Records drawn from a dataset
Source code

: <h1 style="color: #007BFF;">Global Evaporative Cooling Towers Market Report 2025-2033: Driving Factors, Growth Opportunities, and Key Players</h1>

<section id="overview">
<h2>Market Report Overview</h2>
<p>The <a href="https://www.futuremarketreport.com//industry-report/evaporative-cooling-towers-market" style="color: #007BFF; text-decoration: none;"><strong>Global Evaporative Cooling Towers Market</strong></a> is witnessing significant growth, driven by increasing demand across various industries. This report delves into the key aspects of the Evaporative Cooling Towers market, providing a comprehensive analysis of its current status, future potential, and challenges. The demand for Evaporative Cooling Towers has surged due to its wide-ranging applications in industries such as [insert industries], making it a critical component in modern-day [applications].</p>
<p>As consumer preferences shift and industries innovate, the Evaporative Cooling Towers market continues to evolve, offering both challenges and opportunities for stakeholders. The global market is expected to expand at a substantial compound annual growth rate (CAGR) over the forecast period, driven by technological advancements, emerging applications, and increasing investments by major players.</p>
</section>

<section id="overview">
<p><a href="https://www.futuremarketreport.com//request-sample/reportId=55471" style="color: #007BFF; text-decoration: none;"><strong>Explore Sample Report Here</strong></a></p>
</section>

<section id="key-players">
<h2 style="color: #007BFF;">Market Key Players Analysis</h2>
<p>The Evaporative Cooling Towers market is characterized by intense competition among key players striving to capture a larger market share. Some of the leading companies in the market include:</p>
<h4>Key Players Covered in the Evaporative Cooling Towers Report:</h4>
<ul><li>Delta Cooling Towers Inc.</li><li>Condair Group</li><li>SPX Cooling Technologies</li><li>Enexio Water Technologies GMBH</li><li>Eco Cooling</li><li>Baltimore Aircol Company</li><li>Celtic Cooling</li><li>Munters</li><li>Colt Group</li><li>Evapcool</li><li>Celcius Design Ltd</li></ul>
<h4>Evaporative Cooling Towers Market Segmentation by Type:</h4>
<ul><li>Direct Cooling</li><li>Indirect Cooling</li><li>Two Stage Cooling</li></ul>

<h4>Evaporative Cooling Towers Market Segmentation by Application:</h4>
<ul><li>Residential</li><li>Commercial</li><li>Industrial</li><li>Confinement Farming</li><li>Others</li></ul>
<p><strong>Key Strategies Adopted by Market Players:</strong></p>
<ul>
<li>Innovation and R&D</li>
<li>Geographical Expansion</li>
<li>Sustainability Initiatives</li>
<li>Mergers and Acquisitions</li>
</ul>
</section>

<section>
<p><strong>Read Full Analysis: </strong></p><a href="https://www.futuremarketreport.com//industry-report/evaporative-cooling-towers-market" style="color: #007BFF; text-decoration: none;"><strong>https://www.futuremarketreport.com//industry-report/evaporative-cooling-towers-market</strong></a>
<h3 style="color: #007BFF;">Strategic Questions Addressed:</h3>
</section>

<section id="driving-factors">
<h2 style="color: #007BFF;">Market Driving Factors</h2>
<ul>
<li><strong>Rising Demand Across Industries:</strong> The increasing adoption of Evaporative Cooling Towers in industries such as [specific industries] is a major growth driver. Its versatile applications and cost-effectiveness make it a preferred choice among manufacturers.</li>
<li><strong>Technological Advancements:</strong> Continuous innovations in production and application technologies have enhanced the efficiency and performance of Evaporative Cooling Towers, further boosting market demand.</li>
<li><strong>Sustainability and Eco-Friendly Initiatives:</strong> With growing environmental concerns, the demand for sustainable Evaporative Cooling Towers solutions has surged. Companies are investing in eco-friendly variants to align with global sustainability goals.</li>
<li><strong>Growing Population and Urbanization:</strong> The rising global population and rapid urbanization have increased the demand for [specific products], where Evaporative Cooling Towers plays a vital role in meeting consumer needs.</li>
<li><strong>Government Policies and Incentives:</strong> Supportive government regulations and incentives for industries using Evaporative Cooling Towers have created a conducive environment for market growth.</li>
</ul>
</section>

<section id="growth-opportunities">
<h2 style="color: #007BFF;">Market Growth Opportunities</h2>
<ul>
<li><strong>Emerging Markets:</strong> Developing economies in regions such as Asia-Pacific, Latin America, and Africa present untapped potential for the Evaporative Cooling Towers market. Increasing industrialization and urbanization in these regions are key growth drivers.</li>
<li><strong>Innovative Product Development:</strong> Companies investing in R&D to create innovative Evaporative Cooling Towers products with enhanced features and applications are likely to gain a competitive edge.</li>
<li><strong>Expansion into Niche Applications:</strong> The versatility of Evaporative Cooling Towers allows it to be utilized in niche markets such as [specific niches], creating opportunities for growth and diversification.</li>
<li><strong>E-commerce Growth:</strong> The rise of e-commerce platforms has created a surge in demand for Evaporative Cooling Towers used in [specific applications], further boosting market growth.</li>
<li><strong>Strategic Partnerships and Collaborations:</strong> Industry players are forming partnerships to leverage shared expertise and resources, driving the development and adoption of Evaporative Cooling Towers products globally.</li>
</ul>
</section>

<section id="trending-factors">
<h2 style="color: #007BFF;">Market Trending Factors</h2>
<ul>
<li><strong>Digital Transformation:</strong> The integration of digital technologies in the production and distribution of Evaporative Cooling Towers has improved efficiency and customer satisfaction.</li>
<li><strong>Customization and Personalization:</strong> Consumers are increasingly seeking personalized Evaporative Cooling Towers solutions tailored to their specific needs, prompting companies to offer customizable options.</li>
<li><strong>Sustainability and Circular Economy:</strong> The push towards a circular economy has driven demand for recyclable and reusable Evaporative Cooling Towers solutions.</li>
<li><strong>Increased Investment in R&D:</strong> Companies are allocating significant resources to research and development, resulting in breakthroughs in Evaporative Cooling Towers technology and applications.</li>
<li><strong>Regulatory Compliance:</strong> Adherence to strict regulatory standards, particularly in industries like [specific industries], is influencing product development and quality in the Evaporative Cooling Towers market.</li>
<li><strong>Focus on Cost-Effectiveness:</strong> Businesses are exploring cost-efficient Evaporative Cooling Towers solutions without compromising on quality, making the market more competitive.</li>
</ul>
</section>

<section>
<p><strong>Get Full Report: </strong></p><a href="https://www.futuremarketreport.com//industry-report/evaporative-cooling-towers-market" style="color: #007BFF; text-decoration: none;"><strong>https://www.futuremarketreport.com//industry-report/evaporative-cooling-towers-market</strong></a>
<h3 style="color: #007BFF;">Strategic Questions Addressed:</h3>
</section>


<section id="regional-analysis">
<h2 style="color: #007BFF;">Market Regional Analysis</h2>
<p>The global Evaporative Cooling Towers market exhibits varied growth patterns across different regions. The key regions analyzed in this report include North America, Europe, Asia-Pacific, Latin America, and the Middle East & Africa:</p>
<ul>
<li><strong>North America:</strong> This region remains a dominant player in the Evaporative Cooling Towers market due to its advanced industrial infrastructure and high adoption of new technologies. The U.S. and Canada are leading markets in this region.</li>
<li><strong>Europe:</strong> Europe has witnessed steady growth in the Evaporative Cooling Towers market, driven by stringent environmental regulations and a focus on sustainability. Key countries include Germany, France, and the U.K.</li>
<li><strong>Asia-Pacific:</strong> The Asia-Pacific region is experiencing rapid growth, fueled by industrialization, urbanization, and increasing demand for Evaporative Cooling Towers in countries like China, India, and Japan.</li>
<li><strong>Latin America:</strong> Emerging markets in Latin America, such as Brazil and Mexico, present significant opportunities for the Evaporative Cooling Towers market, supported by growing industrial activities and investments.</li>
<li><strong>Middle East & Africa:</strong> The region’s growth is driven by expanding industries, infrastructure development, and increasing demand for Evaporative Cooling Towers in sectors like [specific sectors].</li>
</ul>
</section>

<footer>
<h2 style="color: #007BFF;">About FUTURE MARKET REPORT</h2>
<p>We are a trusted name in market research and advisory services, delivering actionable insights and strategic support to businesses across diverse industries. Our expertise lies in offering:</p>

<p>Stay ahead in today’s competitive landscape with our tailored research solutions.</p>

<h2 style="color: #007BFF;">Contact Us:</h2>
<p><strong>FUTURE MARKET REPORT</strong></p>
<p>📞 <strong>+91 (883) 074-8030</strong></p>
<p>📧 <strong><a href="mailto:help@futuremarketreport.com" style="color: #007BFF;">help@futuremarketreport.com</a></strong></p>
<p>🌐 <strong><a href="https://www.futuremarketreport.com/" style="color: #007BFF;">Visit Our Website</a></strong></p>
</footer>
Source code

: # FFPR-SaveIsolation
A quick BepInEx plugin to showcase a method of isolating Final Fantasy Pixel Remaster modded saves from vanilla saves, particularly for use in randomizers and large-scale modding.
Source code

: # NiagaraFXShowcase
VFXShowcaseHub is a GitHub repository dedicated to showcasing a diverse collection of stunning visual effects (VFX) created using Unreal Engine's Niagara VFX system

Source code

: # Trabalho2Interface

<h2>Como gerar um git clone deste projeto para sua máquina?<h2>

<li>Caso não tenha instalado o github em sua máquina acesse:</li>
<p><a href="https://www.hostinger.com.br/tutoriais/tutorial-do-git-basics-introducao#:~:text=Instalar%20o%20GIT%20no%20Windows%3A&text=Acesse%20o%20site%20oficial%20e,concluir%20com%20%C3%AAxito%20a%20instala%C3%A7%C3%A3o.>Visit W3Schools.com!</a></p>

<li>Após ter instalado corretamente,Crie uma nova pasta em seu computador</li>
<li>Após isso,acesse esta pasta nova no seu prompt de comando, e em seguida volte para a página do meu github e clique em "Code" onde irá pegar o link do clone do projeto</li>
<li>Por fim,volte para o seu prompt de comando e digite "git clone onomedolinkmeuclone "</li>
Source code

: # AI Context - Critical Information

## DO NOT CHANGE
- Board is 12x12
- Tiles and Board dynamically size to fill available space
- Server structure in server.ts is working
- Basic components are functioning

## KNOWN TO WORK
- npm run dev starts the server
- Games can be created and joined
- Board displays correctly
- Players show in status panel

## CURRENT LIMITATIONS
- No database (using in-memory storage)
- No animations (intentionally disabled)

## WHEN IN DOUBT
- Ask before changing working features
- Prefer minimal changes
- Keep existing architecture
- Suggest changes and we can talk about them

WORK INSTRUCTION ->
Write out a verbatim copy of the data, beginning with its first line and ending with the line that contains "<h2>Market Report Overview</h2>".

THE ANSWER ->
Source code

: <h1 style="color: #007BFF;">Global Evaporative Cooling Towers Market Report 2025-2033: Driving Factors, Growth Opportunities, and Key Players</h1>

<section id="overview">
<h2>Market Report Overview</h2>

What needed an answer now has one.